→ WHAT YOU ARE ASKED TO DO:
Set down the material again. Keep every line exactly as it is.

→ RECORDED INFORMATION:
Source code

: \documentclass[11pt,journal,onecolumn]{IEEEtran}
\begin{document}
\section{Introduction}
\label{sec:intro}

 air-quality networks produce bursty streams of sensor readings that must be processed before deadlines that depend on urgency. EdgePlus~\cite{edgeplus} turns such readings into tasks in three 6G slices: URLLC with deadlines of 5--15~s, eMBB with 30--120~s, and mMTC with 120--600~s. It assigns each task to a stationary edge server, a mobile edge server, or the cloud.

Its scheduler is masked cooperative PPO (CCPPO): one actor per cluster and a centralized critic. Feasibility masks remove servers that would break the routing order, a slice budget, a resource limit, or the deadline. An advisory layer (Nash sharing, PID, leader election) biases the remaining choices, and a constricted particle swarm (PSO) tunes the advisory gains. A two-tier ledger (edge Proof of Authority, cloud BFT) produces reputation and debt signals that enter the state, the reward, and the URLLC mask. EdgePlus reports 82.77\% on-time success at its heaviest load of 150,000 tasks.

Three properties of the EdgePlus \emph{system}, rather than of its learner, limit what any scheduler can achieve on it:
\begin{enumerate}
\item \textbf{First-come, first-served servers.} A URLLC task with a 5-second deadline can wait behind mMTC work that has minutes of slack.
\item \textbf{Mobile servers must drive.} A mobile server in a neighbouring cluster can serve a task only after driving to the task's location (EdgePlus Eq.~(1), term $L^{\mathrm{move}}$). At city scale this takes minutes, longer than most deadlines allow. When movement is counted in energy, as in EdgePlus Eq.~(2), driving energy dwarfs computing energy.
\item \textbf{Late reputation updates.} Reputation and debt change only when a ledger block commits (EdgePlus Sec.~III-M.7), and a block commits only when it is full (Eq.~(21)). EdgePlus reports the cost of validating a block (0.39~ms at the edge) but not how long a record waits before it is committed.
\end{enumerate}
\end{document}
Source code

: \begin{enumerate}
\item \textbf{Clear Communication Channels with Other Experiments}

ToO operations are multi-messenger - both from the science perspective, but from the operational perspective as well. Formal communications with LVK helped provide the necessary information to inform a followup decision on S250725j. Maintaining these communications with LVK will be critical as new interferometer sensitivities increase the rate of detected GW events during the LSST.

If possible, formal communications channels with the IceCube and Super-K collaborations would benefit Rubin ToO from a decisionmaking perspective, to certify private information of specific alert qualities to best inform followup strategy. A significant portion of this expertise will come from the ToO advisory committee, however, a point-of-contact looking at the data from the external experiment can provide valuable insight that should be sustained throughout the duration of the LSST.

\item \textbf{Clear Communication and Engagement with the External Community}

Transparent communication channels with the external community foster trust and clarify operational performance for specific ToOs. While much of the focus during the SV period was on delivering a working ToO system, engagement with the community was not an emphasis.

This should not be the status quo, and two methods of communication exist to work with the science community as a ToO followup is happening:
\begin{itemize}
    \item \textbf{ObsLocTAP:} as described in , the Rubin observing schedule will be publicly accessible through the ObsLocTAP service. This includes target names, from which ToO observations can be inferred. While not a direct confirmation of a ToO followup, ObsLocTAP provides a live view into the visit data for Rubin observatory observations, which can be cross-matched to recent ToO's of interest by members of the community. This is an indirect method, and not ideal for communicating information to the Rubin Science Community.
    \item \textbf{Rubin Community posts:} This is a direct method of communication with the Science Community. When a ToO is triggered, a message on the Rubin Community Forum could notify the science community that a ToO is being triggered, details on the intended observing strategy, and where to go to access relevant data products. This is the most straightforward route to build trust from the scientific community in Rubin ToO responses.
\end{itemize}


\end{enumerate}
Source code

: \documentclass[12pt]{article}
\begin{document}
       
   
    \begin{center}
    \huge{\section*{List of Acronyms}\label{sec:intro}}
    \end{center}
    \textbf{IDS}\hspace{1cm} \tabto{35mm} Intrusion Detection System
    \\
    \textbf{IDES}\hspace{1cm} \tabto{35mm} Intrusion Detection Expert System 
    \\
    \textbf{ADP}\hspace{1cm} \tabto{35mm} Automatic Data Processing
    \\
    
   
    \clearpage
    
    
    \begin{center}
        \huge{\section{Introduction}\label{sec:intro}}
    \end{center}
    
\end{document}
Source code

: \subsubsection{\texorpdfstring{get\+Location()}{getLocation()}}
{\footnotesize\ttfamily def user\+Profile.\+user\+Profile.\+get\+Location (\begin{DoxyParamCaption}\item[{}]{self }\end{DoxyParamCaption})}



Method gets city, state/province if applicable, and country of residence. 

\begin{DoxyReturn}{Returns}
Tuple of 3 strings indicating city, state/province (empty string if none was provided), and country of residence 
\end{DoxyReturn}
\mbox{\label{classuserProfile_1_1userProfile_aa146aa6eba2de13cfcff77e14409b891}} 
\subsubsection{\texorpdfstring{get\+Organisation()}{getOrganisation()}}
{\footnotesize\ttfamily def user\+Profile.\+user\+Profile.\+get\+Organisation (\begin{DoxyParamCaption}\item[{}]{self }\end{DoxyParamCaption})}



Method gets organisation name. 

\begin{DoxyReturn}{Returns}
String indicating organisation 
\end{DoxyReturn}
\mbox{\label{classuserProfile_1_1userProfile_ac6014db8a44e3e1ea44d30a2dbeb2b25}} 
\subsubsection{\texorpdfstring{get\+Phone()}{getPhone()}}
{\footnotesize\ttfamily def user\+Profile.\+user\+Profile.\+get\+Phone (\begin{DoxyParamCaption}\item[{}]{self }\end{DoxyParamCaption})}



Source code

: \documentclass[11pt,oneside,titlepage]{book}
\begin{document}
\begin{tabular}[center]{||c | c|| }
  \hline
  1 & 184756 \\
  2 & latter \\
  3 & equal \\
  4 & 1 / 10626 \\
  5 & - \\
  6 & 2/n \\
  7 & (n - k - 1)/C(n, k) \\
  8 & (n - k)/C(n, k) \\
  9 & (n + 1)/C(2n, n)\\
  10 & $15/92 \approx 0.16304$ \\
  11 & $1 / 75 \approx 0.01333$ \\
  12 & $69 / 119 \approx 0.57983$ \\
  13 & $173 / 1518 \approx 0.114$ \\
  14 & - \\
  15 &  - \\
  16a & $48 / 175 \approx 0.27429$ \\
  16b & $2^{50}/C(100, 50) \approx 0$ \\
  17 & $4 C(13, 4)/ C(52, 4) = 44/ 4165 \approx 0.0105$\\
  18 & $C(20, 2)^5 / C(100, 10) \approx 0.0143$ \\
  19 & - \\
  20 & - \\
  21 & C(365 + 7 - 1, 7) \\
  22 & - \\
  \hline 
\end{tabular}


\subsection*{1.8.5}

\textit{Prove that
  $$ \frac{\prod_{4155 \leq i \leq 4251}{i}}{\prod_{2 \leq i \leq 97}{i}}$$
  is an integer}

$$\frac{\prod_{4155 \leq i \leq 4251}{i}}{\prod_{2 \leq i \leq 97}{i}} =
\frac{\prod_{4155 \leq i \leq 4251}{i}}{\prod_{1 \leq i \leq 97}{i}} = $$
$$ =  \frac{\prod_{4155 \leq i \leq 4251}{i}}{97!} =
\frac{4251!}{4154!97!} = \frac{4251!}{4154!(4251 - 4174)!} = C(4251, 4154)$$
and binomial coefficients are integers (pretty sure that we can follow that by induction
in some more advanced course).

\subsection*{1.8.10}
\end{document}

→ TASK RESPONSE:
Source code

: \documentclass[11pt,journal,onecolumn]{IEEEtran}
\begin{document}
\section{Introduction}
\label{sec:intro}

 air-quality networks produce bursty streams of sensor readings that must be processed before deadlines that depend on urgency. EdgePlus~\cite{edgeplus} turns such readings into tasks in three 6G slices: URLLC with deadlines of 5--15~s, eMBB with 30--120~s, and mMTC with 120--600~s. It assigns each task to a stationary edge server, a mobile edge server, or the cloud.

Its scheduler is masked cooperative PPO (CCPPO): one actor per cluster and a centralized critic. Feasibility masks remove servers that would break the routing order, a slice budget, a resource limit, or the deadline. An advisory layer (Nash sharing, PID, leader election) biases the remaining choices, and a constricted particle swarm (PSO) tunes the advisory gains. A two-tier ledger (edge Proof of Authority, cloud BFT) produces reputation and debt signals that enter the state, the reward, and the URLLC mask. EdgePlus reports 82.77\% on-time success at its heaviest load of 150,000 tasks.

Three properties of the EdgePlus \emph{system}, rather than of its learner, limit what any scheduler can achieve on it:
\begin{enumerate}
\item \textbf{First-come, first-served servers.} A URLLC task with a 5-second deadline can wait behind mMTC work that has minutes of slack.
\item \textbf{Mobile servers must drive.} A mobile server in a neighbouring cluster can serve a task only after driving to the task's location (EdgePlus Eq.~(1), term $L^{\mathrm{move}}$). At city scale this takes minutes, longer than most deadlines allow. When movement is counted in energy, as in EdgePlus Eq.~(2), driving energy dwarfs computing energy.
\item \textbf{Late reputation updates.} Reputation and debt change only when a ledger block commits (EdgePlus Sec.~III-M.7), and a block commits only when it is full (Eq.~(21)). EdgePlus reports the cost of validating a block (0.39~ms at the edge) but not how long a record waits before it is committed.
\end{enumerate}
\end{document}
Source code

: \begin{enumerate}
\item \textbf{Clear Communication Channels with Other Experiments}

ToO operations are multi-messenger - both from the science perspective, but from the operational perspective as well. Formal communications with LVK helped provide the necessary information to inform a followup decision on S250725j. Maintaining these communications with LVK will be critical as new interferometer sensitivities increase the rate of detected GW events during the LSST.

If possible, formal communications channels with the IceCube and Super-K collaborations would benefit Rubin ToO from a decisionmaking perspective, to certify private information of specific alert qualities to best inform followup strategy. A significant portion of this expertise will come from the ToO advisory committee, however, a point-of-contact looking at the data from the external experiment can provide valuable insight that should be sustained throughout the duration of the LSST.

\item \textbf{Clear Communication and Engagement with the External Community}

Transparent communication channels with the external community foster trust and clarify operational performance for specific ToOs. While much of the focus during the SV period was on delivering a working ToO system, engagement with the community was not an emphasis.

This should not be the status quo, and two methods of communication exist to work with the science community as a ToO followup is happening:
\begin{itemize}
    \item \textbf{ObsLocTAP:} as described in , the Rubin observing schedule will be publicly accessible through the ObsLocTAP service. This includes target names, from which ToO observations can be inferred. While not a direct confirmation of a ToO followup, ObsLocTAP provides a live view into the visit data for Rubin observatory observations, which can be cross-matched to recent ToO's of interest by members of the community. This is an indirect method, and not ideal for communicating information to the Rubin Science Community.
    \item \textbf{Rubin Community posts:} This is a direct method of communication with the Science Community. When a ToO is triggered, a message on the Rubin Community Forum could notify the science community that a ToO is being triggered, details on the intended observing strategy, and where to go to access relevant data products. This is the most straightforward route to build trust from the scientific community in Rubin ToO responses.
\end{itemize}


\end{enumerate}
Source code

: \documentclass[12pt]{article}
\begin{document}
       
   
    \begin{center}
    \huge{\section*{List of Acronyms}\label{sec:intro}}
    \end{center}
    \textbf{IDS}\hspace{1cm} \tabto{35mm} Intrusion Detection System
    \\
    \textbf{IDES}\hspace{1cm} \tabto{35mm} Intrusion Detection Expert System 
    \\
    \textbf{ADP}\hspace{1cm} \tabto{35mm} Automatic Data Processing
    \\
    
   
    \clearpage
    
    
    \begin{center}
        \huge{\section{Introduction}\label{sec:intro}}
    \end{center}
    
\end{document}
Source code

: \subsubsection{\texorpdfstring{get\+Location()}{getLocation()}}
{\footnotesize\ttfamily def user\+Profile.\+user\+Profile.\+get\+Location (\begin{DoxyParamCaption}\item[{}]{self }\end{DoxyParamCaption})}



Method gets city, state/province if applicable, and country of residence. 

\begin{DoxyReturn}{Returns}
Tuple of 3 strings indicating city, state/province (empty string if none was provided), and country of residence 
\end{DoxyReturn}
\mbox{\label{classuserProfile_1_1userProfile_aa146aa6eba2de13cfcff77e14409b891}} 
\subsubsection{\texorpdfstring{get\+Organisation()}{getOrganisation()}}
{\footnotesize\ttfamily def user\+Profile.\+user\+Profile.\+get\+Organisation (\begin{DoxyParamCaption}\item[{}]{self }\end{DoxyParamCaption})}



Method gets organisation name. 

\begin{DoxyReturn}{Returns}
String indicating organisation 
\end{DoxyReturn}
\mbox{\label{classuserProfile_1_1userProfile_ac6014db8a44e3e1ea44d30a2dbeb2b25}} 
\subsubsection{\texorpdfstring{get\+Phone()}{getPhone()}}
{\footnotesize\ttfamily def user\+Profile.\+user\+Profile.\+get\+Phone (\begin{DoxyParamCaption}\item[{}]{self }\end{DoxyParamCaption})}



Source code

: \documentclass[11pt,oneside,titlepage]{book}
\begin{document}
\begin{tabular}[center]{||c | c|| }
  \hline
  1 & 184756 \\
  2 & latter \\
  3 & equal \\
  4 & 1 / 10626 \\
  5 & - \\
  6 & 2/n \\
  7 & (n - k - 1)/C(n, k) \\
  8 & (n - k)/C(n, k) \\
  9 & (n + 1)/C(2n, n)\\
  10 & $15/92 \approx 0.16304$ \\
  11 & $1 / 75 \approx 0.01333$ \\
  12 & $69 / 119 \approx 0.57983$ \\
  13 & $173 / 1518 \approx 0.114$ \\
  14 & - \\
  15 &  - \\
  16a & $48 / 175 \approx 0.27429$ \\
  16b & $2^{50}/C(100, 50) \approx 0$ \\
  17 & $4 C(13, 4)/ C(52, 4) = 44/ 4165 \approx 0.0105$\\
  18 & $C(20, 2)^5 / C(100, 10) \approx 0.0143$ \\
  19 & - \\
  20 & - \\
  21 & C(365 + 7 - 1, 7) \\
  22 & - \\
  \hline 
\end{tabular}


\subsection*{1.8.5}

\textit{Prove that
  $$ \frac{\prod_{4155 \leq i \leq 4251}{i}}{\prod_{2 \leq i \leq 97}{i}}$$
  is an integer}

$$\frac{\prod_{4155 \leq i \leq 4251}{i}}{\prod_{2 \leq i \leq 97}{i}} =
\frac{\prod_{4155 \leq i \leq 4251}{i}}{\prod_{1 \leq i \leq 97}{i}} = $$
$$ =  \frac{\prod_{4155 \leq i \leq 4251}{i}}{97!} =
\frac{4251!}{4154!97!} = \frac{4251!}{4154!(4251 - 4174)!} = C(4251, 4154)$$
and binomial coefficients are integers (pretty sure that we can follow that by induction
in some more advanced course).

\subsection*{1.8.10}
\end{document}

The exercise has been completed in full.